Further, it would be nonsensical that the GMC could be “left unacquainted with the serious professional misconduct found against her, during which…period, she could be practising without let”, should the listing of the appeal hearing be delayed, or if “the SMC took time to … receive material information going to sanction” but not to liability after a finding was made. The Singapore Medical Registration Act 1998 also distinguishes between “findings” and “orders”. Ground 1 of the appeal was therefore rejected.
Under Ground 2 the Appellant stated that s35(C)(2)(e) of the Medical Act 1983 focussed on the substance of the determination and therefore must be referential to the “relevant events” leading to the finding of “impaired fitness to practise”. She argued that her misconduct (her invoicing in August 2007) solely was caught by the term “relevant events” and the Five Year Rule.
Rafferty LJ also rejected this submission. As the Appellant conceded, “in conviction cases ‘events’ must include the conviction”. The most recent event, likewise, is to be taken to occur on the date the professional body made its findings.
Once more assessing the argument from the other perspective, Rafferty LJ noted that “another regulator’s tardiness in determining allegations” could result in the GMC remaining ignorant of proceedings abroad for a considerable time. If the Appellant’s argument was to be validated, it would mean that in her case, the “GMC was precluded from considering the matter absent reliance on exceptional circumstances”. Again, this was not accepted by Rafferty LJ and the appeal on this ground was also dismissed. Ryder LJ and Sir Ernest Ryder SP both assented to Rafferty LJ’s judgment.
This case illustrates the importance of candour and openness.
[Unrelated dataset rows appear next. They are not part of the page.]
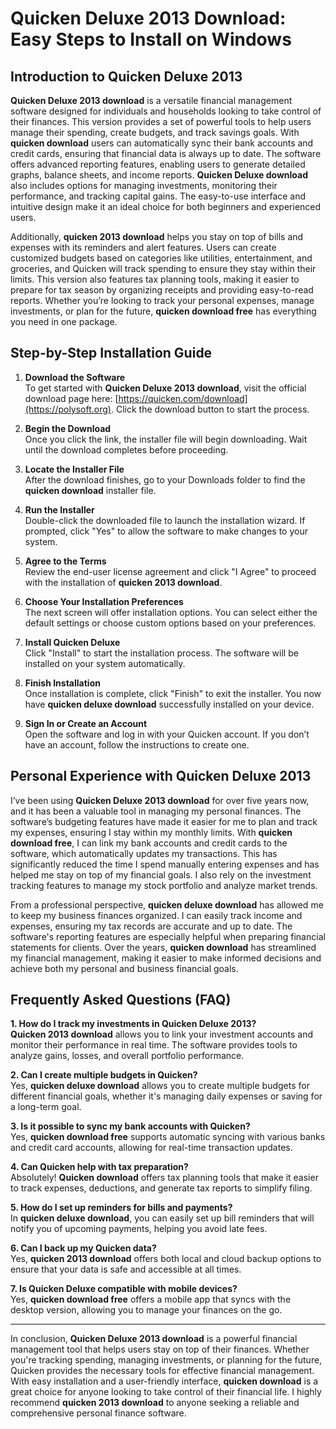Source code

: # Quicken Deluxe 2013 Download: Easy Steps to Install on Windows

## Introduction to Quicken Deluxe 2013

**Quicken Deluxe 2013 download** is a versatile financial management software designed for individuals and households looking to take control of their finances. This version provides a set of powerful tools to help users manage their spending, create budgets, and track savings goals. With **quicken download** users can automatically sync their bank accounts and credit cards, ensuring that financial data is always up to date. The software offers advanced reporting features, enabling users to generate detailed graphs, balance sheets, and income reports. **Quicken Deluxe download** also includes options for managing investments, monitoring their performance, and tracking capital gains. The easy-to-use interface and intuitive design make it an ideal choice for both beginners and experienced users.

Additionally, **quicken 2013 download** helps you stay on top of bills and expenses with its reminders and alert features. Users can create customized budgets based on categories like utilities, entertainment, and groceries, and Quicken will track spending to ensure they stay within their limits. This version also features tax planning tools, making it easier to prepare for tax season by organizing receipts and providing easy-to-read reports. Whether you’re looking to track your personal expenses, manage investments, or plan for the future, **quicken download free** has everything you need in one package.

## Step-by-Step Installation Guide

1. **Download the Software**  
   To get started with **Quicken Deluxe 2013 download**, visit the official download page here: [https://quicken.com/download](https://polysoft.org). Click the download button to start the process.

2. **Begin the Download**  
   Once you click the link, the installer file will begin downloading. Wait until the download completes before proceeding.

3. **Locate the Installer File**  
   After the download finishes, go to your Downloads folder to find the **quicken download** installer file.

4. **Run the Installer**  
   Double-click the downloaded file to launch the installation wizard. If prompted, click "Yes" to allow the software to make changes to your system.

5. **Agree to the Terms**  
   Review the end-user license agreement and click "I Agree" to proceed with the installation of **quicken 2013 download**.

6. **Choose Your Installation Preferences**  
   The next screen will offer installation options. You can select either the default settings or choose custom options based on your preferences.

7. **Install Quicken Deluxe**  
   Click "Install" to start the installation process. The software will be installed on your system automatically.

8. **Finish Installation**  
   Once installation is complete, click "Finish" to exit the installer. You now have **quicken deluxe download** successfully installed on your device.

9. **Sign In or Create an Account**  
   Open the software and log in with your Quicken account. If you don’t have an account, follow the instructions to create one.

## Personal Experience with Quicken Deluxe 2013

I’ve been using **Quicken Deluxe 2013 download** for over five years now, and it has been a valuable tool in managing my personal finances. The software’s budgeting features have made it easier for me to plan and track my expenses, ensuring I stay within my monthly limits. With **quicken download free**, I can link my bank accounts and credit cards to the software, which automatically updates my transactions. This has significantly reduced the time I spend manually entering expenses and has helped me stay on top of my financial goals. I also rely on the investment tracking features to manage my stock portfolio and analyze market trends.

From a professional perspective, **quicken deluxe download** has allowed me to keep my business finances organized. I can easily track income and expenses, ensuring my tax records are accurate and up to date. The software's reporting features are especially helpful when preparing financial statements for clients. Over the years, **quicken download** has streamlined my financial management, making it easier to make informed decisions and achieve both my personal and business financial goals.

## Frequently Asked Questions (FAQ)

**1. How do I track my investments in Quicken Deluxe 2013?**  
   **Quicken 2013 download** allows you to link your investment accounts and monitor their performance in real time. The software provides tools to analyze gains, losses, and overall portfolio performance.

**2. Can I create multiple budgets in Quicken?**  
   Yes, **quicken deluxe download** allows you to create multiple budgets for different financial goals, whether it's managing daily expenses or saving for a long-term goal.

**3. Is it possible to sync my bank accounts with Quicken?**  
   Yes, **quicken download free** supports automatic syncing with various banks and credit card accounts, allowing for real-time transaction updates.

**4. Can Quicken help with tax preparation?**  
   Absolutely! **Quicken download** offers tax planning tools that make it easier to track expenses, deductions, and generate tax reports to simplify filing.

**5. How do I set up reminders for bills and payments?**  
   In **quicken deluxe download**, you can easily set up bill reminders that will notify you of upcoming payments, helping you avoid late fees.

**6. Can I back up my Quicken data?**  
   Yes, **quicken 2013 download** offers both local and cloud backup options to ensure that your data is safe and accessible at all times.

**7. Is Quicken Deluxe compatible with mobile devices?**  
   Yes, **quicken download free** offers a mobile app that syncs with the desktop version, allowing you to manage your finances on the go.

---

In conclusion, **Quicken Deluxe 2013 download** is a powerful financial management tool that helps users stay on top of their finances. Whether you're tracking spending, managing investments, or planning for the future, Quicken provides the necessary tools for effective financial management. With easy installation and a user-friendly interface, **quicken download** is a great choice for anyone looking to take control of their financial life. I highly recommend **quicken 2013 download** to anyone seeking a reliable and comprehensive personal finance software.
It is important that doctors in the UK are aware of their obligations to notify the GMC of adverse findings in accordance with paragraph 75 of the most recent GMP guidance. If under any doubt, it is advisable that specialist advice is sought to help manage this process and engage with the regulator. The Appellant’s arguments involved “semi-sophisticated legal language as to orders”. However, in keeping with the theme of upholding candour, the judge favoured a plainer reading of the relevant legislation and a common-sense approach in considering the consequences of applying the Appellant’s interpretations of the rules.